Two more reached the attacking range, and they used the tail from their middle of that back. Both wielding swords that were his height long.
They swung.
Tom saw a flame mage fail to brace. The mostly dull sword slammed into him and he was knocked back into the inner courtyard by some sort of expulsion of flames around the torso suggesting a defensive spell was in play. Tom judged. It felt like a terrible lapse of judgement to have been hit by something moving that slowly.
It might have been the first time they had seen the attack, but the force of that sword should have been easy enough to determine. You either had the strength to block it or you dodged out of the way. If you got knocked flying, it was incompetence.

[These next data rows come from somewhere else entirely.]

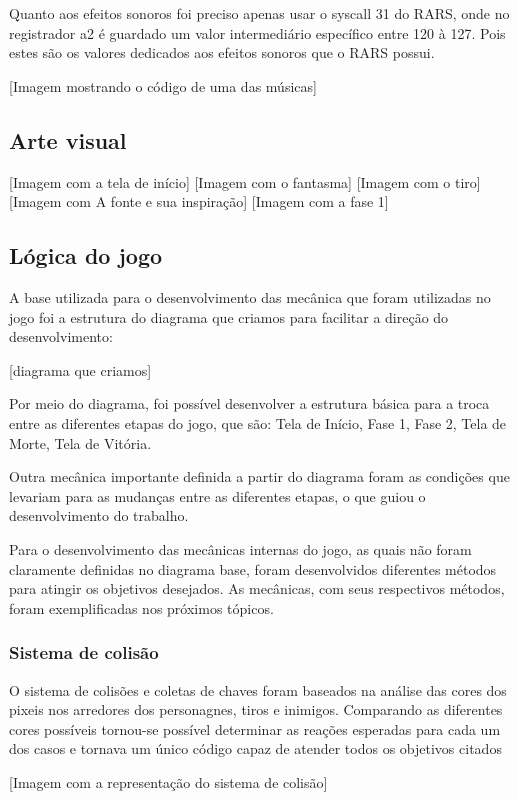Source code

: \documentclass[conference]{IEEEtran}
\begin{document}
Quanto aos efeitos sonoros foi preciso apenas usar o syscall 31 do RARS, onde no registrador a2 é guardado um valor intermediário específico entre 120 à 127. Pois estes são os valores dedicados aos efeitos sonoros que o RARS possui.

[Imagem mostrando o código de uma das músicas] 

\subsection{Arte visual}

[Imagem com a tela de início]
[Imagem com o fantasma]
[Imagem com o tiro]
[Imagem com A fonte e sua inspiração]
[Imagem com a fase 1]

\subsection{Lógica do jogo}

A base utilizada para o desenvolvimento das mecânica que foram utilizadas no jogo foi a estrutura do diagrama que criamos para facilitar a direção do desenvolvimento:

[diagrama que criamos]

Por meio do diagrama, foi possível desenvolver a estrutura básica para a troca entre as diferentes etapas do jogo, que são: Tela de Início, Fase 1, Fase 2, Tela de Morte, Tela de Vitória.

Outra mecânica importante definida a partir do diagrama foram as condições que levariam para as mudanças entre as diferentes etapas, o que guiou o desenvolvimento do trabalho.

Para o desenvolvimento das mecânicas internas do jogo, as quais não foram claramente definidas no diagrama base, foram desenvolvidos diferentes métodos para atingir os objetivos desejados. As mecânicas, com seus respectivos métodos, foram exemplificadas nos próximos tópicos.

\subsubsection{Sistema de colisão}
 O sistema de colisões e coletas de chaves foram baseados na análise das cores dos pixeis nos arredores dos personagnes, tiros e inimigos. Comparando as diferentes cores possíveis tornou-se possível determinar as reações esperadas para cada um dos casos e tornava um único código capaz de atender todos os objetivos citados

[Imagem com a representação do sistema de colisão]
\end{document}
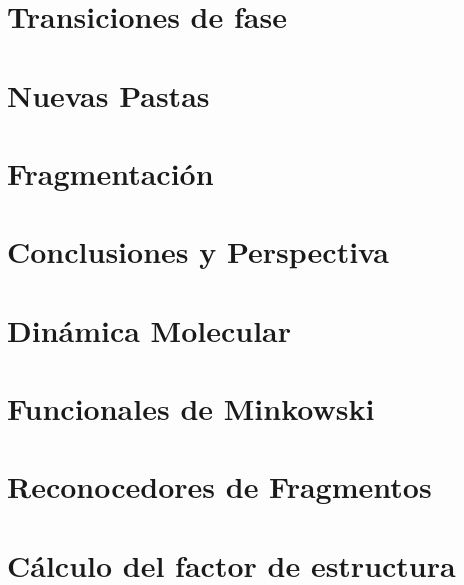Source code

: \documentclass[12pt]{book}
\begin{document}
\chapter[Transiciones de fase]{Transiciones de fase}
\label{ch:transicion}


\chapter[Nuevas pastas]{Nuevas Pastas}
\label{ch:nuevas_pastas}


\chapter[Fragmentación]{Fragmentación}
\label{ch:fragmentacion}


\chapter[Conclusiones y Perspectiva]{Conclusiones y Perspectiva}
\label{ch:conclusiones}


\appendix

\chapter{Dinámica Molecular}
\label{ap:md}


\chapter{Funcionales de Minkowski}
\label{ap:minkowski}


\chapter{Reconocedores de Fragmentos}
\label{ap:reconocedores}


\chapter{Cálculo del factor de estructura}
\label{ap:sq}



\end{document}
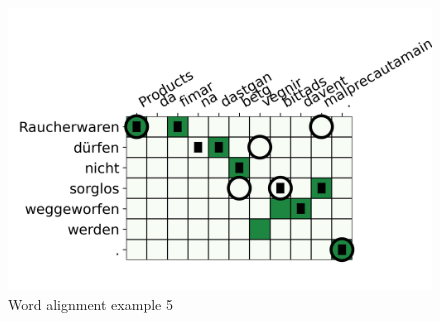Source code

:\begin{figure}[ht]
\includegraphics{graphics/alignments/example5.png}
\caption{Word alignment example 5}
\end{figure}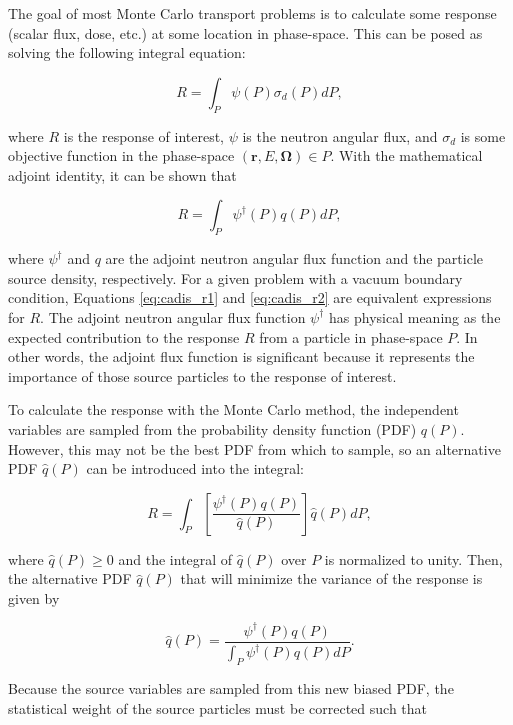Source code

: \documentclass{article} %
\newcommand{\bo}{\mathbf\Omega}
\newcommand{\vecr}{\textbf{r}}
\newcommand{\qhat}{\ensuremath{\hat{q}}}
\begin{document}
The goal of most Monte Carlo transport problems is to calculate some response
(scalar flux, dose, etc.) at some location in phase-space. This can be posed as
solving the following integral equation:

\begin{equation}
R = \int_P \psi(P)\sigma_d(P)dP,
\label{eq:cadis_r1}
\end{equation}

\noindent where $R$ is the response of interest, $\psi$ is the neutron angular
flux, and $\sigma_d$ is some objective function in the phase-space
$(\vecr, E, \bo) \in P$. With the mathematical adjoint identity, it can be
shown that

\begin{equation}
R = \int_P \psi^{\dagger}(P)q(P)dP,
\label{eq:cadis_r2}
\end{equation}

\noindent where $\psi^{\dagger}$ and $q$ are the adjoint neutron angular flux
function and the particle source density, respectively. For a given problem
with a vacuum boundary condition, Equations \ref{eq:cadis_r1} and
\ref{eq:cadis_r2} are equivalent expressions for $R$. The adjoint neutron
angular flux function $\psi^{\dagger}$ has physical meaning as the expected
contribution to the response $R$ from a particle in phase-space $P$. In other
words, the adjoint flux function is significant because it represents the
importance of those source particles to the response of interest.

To calculate the response with the Monte Carlo method, the independent
variables are sampled from the probability density function (PDF) $q(P)$.
However, this may not be the best PDF from which to sample, so an alternative
PDF $\qhat(P)$ can be introduced into the integral:

\begin{equation}
R = \int_P \left[\frac{\psi^{\dagger}(P)q(P)}{\qhat(P)}\right]\qhat(P)dP,
\end{equation}

\noindent where $\qhat(P) \geq 0$ and the integral of $\qhat(P)$ over $P$ is 
normalized to unity. Then, the alternative PDF $\qhat(P)$ that will minimize
the variance of the response is given by

\begin{equation}
\qhat(P) = \frac{\psi^{\dagger}(P)q(P)}{\int_P\psi^{\dagger}(P)q(P)dP}.
\label{eq:qhat}
\end{equation}

Because the source variables are sampled from this new biased PDF, the
statistical weight of the source particles must be corrected such that
\end{document}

Tom’s eyes scanned the battlefield. Only seven of the creatures were currently arrayed against them. Some of the ones that had fallen might get up again and join the fight if this species had regeneration, but for now the numbers they faced were limited. But there were no massive waves of magic to deal with the last group, which was a pity. Out of the corner of his eyes, mages who had used too much of their mana massaged sore heads, others paced and appeared frustrated at their inability to contribute. Mana problems!
Before he acted, he forced himself to take a moment to categorise the battleground. In addition to the ones still standing, which were easy to mark as a threat there were also the fallen bodies.
He chewed his lip.
Most looked dead, the rest on the way to joining them. Looked! That was not a mistake Tom would make again. Everything was alive till experience notifications told him otherwise or Tom had a chance to independently verify. He would watch them and assume they were a threat.
Another rusty slab of metal swept down ponderously to scrape over the wall and through all the gathered humans. Tom jumped over it more than aware that even though it was easy enough to avoid if it hit then best case he would be knocked flying, worst case would be the sword packing some powerful offensive magic.
It was academic he avoided easily and when he was at the peak of his jump; he launched a rock at the sword wielding monster. The hours of practice he had invested paid off, and the rock slammed into its nostrils. Its snub nose deformed and its eyes rolled back, showing their whites. He felt the same pinch in his forehead that he had observed in the mages and internally he sighed. Everyone was out of mana. The period of quick kills was over.
His feet landed back on the battlements and he knew without mana he had only two options, and that was to retreat or get close. Fighting these monsters at mid range just played into their strengths. Everyone else was backing off and too many of them were still standing. Golly was fighting with his stone fists, pulverising flesh with each blow, but not doing critical damage. The archers other than Everlyn were still firing, but the arrows were little more than annoying mosquitos to their enemies. None of them finding eyes or sinking in unnatural distances, which implied to him that the first shot he had witnessed had been some sort of special ability.
“Fuck it.”
Tom leapt off the wall, aiming for the head of the closest living opponent.